Activity:
Out of the listing below, copy every line that carries the string "newtheorem".

Data supplied:
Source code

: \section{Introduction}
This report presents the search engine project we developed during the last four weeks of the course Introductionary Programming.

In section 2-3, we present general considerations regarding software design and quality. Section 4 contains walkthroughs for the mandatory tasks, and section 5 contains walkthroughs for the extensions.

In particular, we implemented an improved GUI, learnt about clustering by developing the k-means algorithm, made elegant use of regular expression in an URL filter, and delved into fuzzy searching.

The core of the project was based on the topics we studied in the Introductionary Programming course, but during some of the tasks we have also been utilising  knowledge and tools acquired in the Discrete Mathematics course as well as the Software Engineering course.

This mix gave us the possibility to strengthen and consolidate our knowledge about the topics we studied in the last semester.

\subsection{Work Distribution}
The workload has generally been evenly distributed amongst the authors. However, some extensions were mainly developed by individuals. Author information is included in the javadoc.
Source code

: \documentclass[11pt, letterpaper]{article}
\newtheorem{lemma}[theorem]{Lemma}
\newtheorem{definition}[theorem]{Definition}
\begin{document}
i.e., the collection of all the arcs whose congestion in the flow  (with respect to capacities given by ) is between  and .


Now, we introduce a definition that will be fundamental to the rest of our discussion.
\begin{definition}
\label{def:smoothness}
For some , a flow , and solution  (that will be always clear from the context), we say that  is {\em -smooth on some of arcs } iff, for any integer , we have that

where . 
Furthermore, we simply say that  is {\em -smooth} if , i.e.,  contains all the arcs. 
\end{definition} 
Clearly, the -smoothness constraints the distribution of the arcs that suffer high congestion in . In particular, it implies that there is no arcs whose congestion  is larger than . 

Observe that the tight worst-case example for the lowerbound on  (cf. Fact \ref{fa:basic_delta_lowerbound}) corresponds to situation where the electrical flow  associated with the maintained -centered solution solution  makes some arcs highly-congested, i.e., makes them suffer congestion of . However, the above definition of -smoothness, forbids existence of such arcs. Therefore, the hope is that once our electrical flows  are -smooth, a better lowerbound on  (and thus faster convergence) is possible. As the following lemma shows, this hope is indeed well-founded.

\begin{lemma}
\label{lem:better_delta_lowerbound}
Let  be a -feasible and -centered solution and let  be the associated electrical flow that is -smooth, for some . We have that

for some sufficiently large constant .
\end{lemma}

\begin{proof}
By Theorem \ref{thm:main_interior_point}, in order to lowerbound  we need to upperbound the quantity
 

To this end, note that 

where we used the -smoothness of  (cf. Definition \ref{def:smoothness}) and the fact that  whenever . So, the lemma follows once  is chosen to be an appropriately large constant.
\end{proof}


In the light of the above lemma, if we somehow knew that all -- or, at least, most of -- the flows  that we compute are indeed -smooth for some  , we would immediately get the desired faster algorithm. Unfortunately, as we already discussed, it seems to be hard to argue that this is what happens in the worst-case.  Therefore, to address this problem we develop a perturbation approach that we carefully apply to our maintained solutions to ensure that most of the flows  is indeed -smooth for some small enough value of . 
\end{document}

* * *

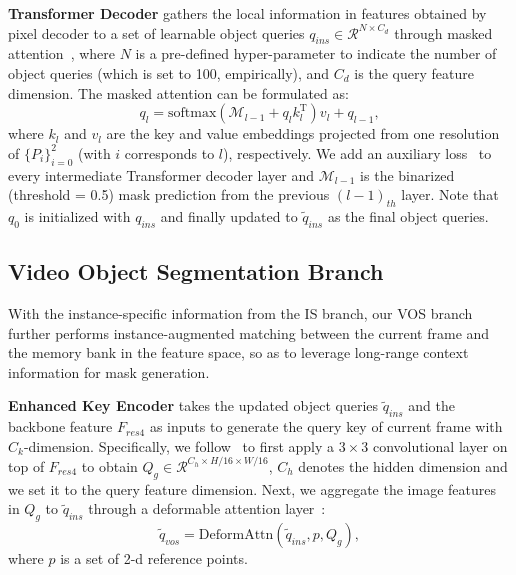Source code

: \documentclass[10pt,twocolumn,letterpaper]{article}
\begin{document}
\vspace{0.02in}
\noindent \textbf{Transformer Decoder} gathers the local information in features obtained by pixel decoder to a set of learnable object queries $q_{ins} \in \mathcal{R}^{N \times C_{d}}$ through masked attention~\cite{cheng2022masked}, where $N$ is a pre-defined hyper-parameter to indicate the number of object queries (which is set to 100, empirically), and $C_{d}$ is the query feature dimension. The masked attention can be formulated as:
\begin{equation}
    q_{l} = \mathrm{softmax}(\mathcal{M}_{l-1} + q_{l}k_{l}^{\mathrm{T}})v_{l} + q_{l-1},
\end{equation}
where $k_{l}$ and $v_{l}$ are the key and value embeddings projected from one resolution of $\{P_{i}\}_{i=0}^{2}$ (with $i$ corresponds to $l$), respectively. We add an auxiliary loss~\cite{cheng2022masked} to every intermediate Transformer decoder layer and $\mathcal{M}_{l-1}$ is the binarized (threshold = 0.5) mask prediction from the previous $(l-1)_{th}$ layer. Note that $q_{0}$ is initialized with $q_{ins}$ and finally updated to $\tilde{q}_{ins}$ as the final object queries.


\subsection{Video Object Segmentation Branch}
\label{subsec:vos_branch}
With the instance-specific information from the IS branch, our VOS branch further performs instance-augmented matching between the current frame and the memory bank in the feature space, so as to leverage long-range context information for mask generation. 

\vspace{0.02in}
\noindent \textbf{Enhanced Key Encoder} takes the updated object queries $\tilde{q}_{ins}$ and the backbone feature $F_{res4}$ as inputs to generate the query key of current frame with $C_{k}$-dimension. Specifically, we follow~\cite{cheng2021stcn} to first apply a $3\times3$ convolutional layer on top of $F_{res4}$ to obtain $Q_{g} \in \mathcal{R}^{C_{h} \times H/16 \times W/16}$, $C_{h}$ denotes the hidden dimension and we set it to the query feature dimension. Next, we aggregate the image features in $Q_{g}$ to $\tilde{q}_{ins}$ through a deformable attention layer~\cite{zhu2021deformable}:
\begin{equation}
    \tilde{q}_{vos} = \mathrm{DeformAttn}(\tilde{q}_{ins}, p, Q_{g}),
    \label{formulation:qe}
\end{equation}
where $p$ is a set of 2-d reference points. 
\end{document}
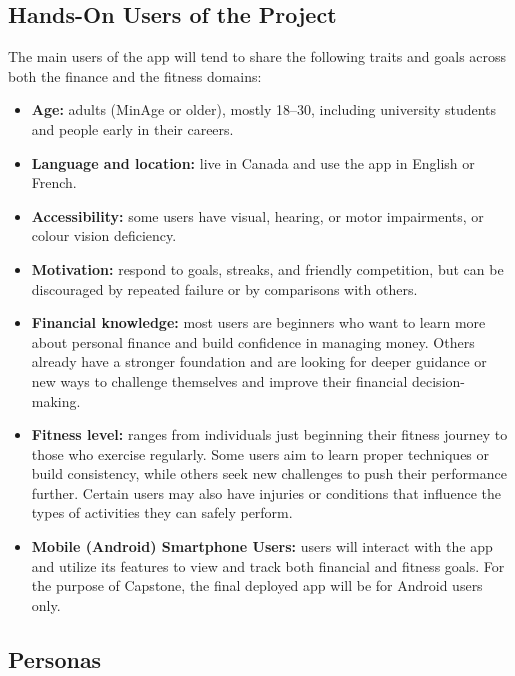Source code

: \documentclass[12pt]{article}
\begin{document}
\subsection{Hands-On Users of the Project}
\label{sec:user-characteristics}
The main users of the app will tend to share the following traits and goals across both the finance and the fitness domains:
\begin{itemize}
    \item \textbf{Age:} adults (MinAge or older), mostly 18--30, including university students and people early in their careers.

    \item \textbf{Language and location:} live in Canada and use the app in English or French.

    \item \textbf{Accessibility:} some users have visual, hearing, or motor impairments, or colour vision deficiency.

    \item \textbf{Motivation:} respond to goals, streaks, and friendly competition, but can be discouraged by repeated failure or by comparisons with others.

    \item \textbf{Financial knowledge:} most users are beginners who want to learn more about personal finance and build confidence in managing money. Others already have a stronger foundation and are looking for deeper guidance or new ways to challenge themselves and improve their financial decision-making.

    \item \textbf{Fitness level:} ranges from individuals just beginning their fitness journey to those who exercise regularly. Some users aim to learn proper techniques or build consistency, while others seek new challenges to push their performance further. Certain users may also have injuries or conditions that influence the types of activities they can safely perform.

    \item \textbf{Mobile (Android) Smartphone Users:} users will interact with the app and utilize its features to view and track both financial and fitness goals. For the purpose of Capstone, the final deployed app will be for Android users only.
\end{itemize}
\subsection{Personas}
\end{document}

Solution for this problem:
\newtheorem{lemma}[theorem]{Lemma}
\newtheorem{definition}[theorem]{Definition}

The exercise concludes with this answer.